4. Contention of the Respondent

The respondent contended that:

  • There was responsibility fastened on the petitioner in regard to the affairs of M/sMaersk. Hence, the petitioner cannot disown his involvement in the loss of revenue.
  • The petitioner had tendered statements on behalf of M/s Maersk as its power of attorney holder and as a Senior Tax Operations Manager.
  • Hence, the petitioner ought to have taken responsibility for the compliance of the statutory provisions of the GST laws.
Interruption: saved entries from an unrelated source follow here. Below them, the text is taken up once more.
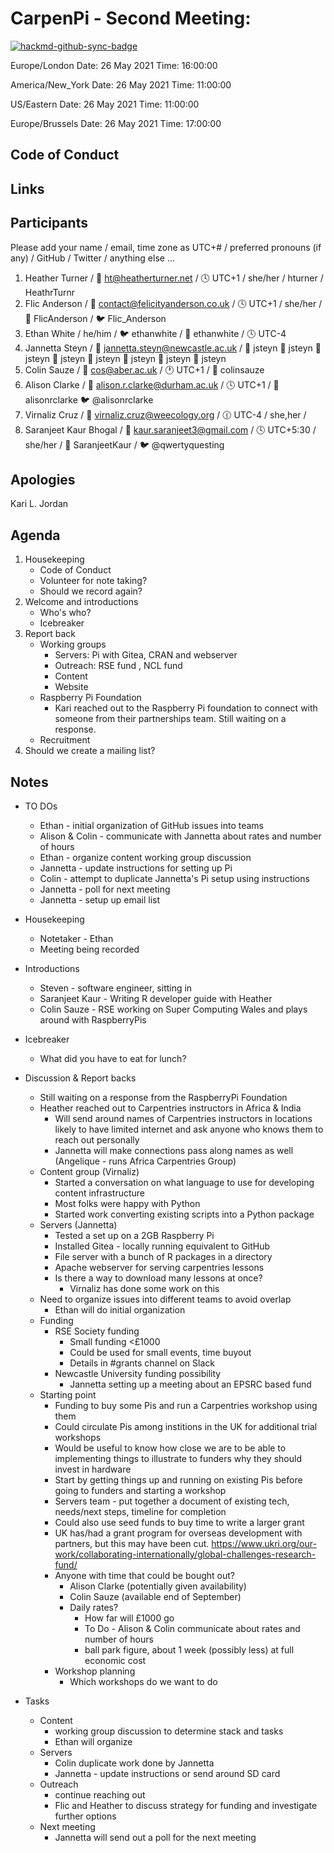# CarpenPi - Second Meeting: 

[![hackmd-github-sync-badge](https://hackmd.io/cAyXcXsuQh6rZ7TxC8sOng/badge)](https://hackmd.io/cAyXcXsuQh6rZ7TxC8sOng)


Europe/London
Date: 	26 May 2021
Time: 	16:00:00
  	
America/New_York
Date: 	26 May 2021
Time: 	11:00:00
  	
US/Eastern
Date: 	26 May 2021
Time: 	11:00:00
  	
Europe/Brussels
Date: 	26 May 2021
Time: 	17:00:00
## Code of Conduct

## Links

## Participants
Please add your name / email, time zone as UTC+# / preferred pronouns (if any) / GitHub / Twitter / anything else ...
1. Heather Turner / :email: ht@heatherturner.net / :clock4: UTC+1 / she/her / hturner / HeathrTurnr
1. Flic Anderson / :email: contact@felicityanderson.co.uk / :clock4: UTC+1 / she/her / :octopus: FlicAnderson / :bird: Flic_Anderson 
2. Ethan White / he/him / :bird: ethanwhite / :octopus: ethanwhite / :clock4: UTC-4
2. Jannetta Steyn / :e-mail: jannetta.steyn@newcastle.ac.uk / :octopus: jsteyn :octopus: jsteyn :octopus: jsteyn :octopus: jsteyn :octopus: jsteyn :octopus: jsteyn :octopus: jsteyn :octopus: jsteyn
2. Colin Sauze / :e-mail: cos@aber.ac.uk / :clock1: UTC+1 / :octopus: colinsauze  
2. Alison Clarke / :e-mail: alison.r.clarke@durham.ac.uk / :clock4: UTC+1 / :octopus: alisonrclarke :bird: @alisonrclarke
2. Virnaliz Cruz / :email: virnaliz.cruz@weecology.org / :clock1230: UTC-4 / she,her /
3. Saranjeet Kaur Bhogal / :email: kaur.saranjeet3@gmail.com / :clock4: UTC+5:30 / she/her / :octopus: SaranjeetKaur / :bird: @qwertyquesting

## Apologies
Kari L. Jordan

## Agenda
1. Housekeeping
    - Code of Conduct
    - Volunteer for note taking?
    - Should we record again?
3. Welcome and introductions
    - Who's who?
    - Icebreaker
5. Report back
    - Working groups
      - Servers: Pi with Gitea, CRAN and webserver
      - Outreach: RSE fund , NCL fund
      - Content
      - Website
    - Raspberry Pi Foundation
        - Kari reached out to the Raspberry Pi foundation to connect with someone from their partnerships team. Still waiting on a response.
    - Recruitment
6. Should we create a mailing list?

## Notes

* TO DOs
    * Ethan - initial organization of GitHub issues into teams
    * Alison & Colin - communicate with Jannetta about rates and number of hours
    * Ethan - organize content working group discussion
    * Jannetta - update instructions for setting up Pi
    * Colin - attempt to duplicate Jannetta's Pi setup using instructions
    * Jannetta - poll for next meeting
    * Jannetta - setup up email list

* Housekeeping
    * Notetaker - Ethan
    * Meeting being recorded
* Introductions
    * Steven - software engineer, sitting in
    * Saranjeet Kaur - Writing R developer guide with Heather
    * Colin Sauze - RSE working on Super Computing Wales and plays around with RaspberryPis
* Icebreaker
    * What did you have to eat for lunch?
* Discussion & Report backs
    * Still waiting on a response from the RaspberryPi Foundation
    * Heather reached out to Carpentries instructors in Africa & India
        * Will send around names of Carpentries instructors in locations likely to have limited internet and ask anyone who knows them to reach out personally
        * Jannetta will make connections pass along names as well (Angelique - runs Africa Carpentries Group)
    * Content group (Virnaliz)
        * Started a conversation on what language to use for developing content infrastructure
        * Most folks were happy with Python
        * Started work converting existing scripts into a Python package
    * Servers (Jannetta)
        * Tested a set up on a 2GB Raspberry Pi
        * Installed Gitea - locally running equivalent to GitHub
        * File server with a bunch of R packages in a directory
        * Apache webserver for serving carpentries lessons
        * Is there a way to download many lessons at once?
            * Virnaliz has done some work on this
    * Need to organize issues into different teams to avoid overlap
        * Ethan will do initial organization
    * Funding
        * RSE Society funding
            * Small funding <£1000
            * Could be used for small events, time buyout
            * Details in #grants channel on Slack
        * Newcastle University funding possibility
            * Jannetta setting up a meeting about an EPSRC based fund
    * Starting point
        * Funding to buy some Pis and run a Carpentries workshop using them
        * Could circulate Pis among institions in the UK for additional trial workshops
        * Would be useful to know how close we are to be able to implementing things to illustrate to funders why they should invest in hardware
        * Start by getting things up and running on existing Pis before going to funders and starting a workshop
        * Servers team - put together a document of existing tech, needs/next steps, timeline for completion
        * Could also use seed funds to buy time to write a larger grant
        * UK has/had a grant program for overseas development with partners, but this may have been cut. https://www.ukri.org/our-work/collaborating-internationally/global-challenges-research-fund/
        * Anyone with time that could be bought out?
            * Alison Clarke (potentially given availability)
            * Colin Sauze (available end of September)
            * Daily rates?
                * How far will £1000 go
                * To Do - Alison & Colin communicate about rates and number of hours
                * ball park figure, about 1 week (possibly less) at full economic cost
        * Workshop planning
            * Which workshops do we want to do
* Tasks
    * Content
        * working group discussion to determine stack and tasks
        * Ethan will organize
    * Servers
        * Colin duplicate work done by Jannetta
        * Jannetta - update instructions or send around SD card
    * Outreach
        * continue reaching out
        * Flic and Heather to discuss strategy for funding and investigate further options
    * Next meeting
        * Jannetta will send out a poll for the next meeting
In this case, there was certainly connivance of the petitioner in the evasion of tax by M/s Maersk, as the petitioner was assigned the work of compliance under GST law.
  • The company is not coming forward to clear the tax dues and therefore, the show cause notice was rightly pressed against the petitioner, as the petitioner would be equally responsible for his actions, although in the capacity as a power of attorney holder. 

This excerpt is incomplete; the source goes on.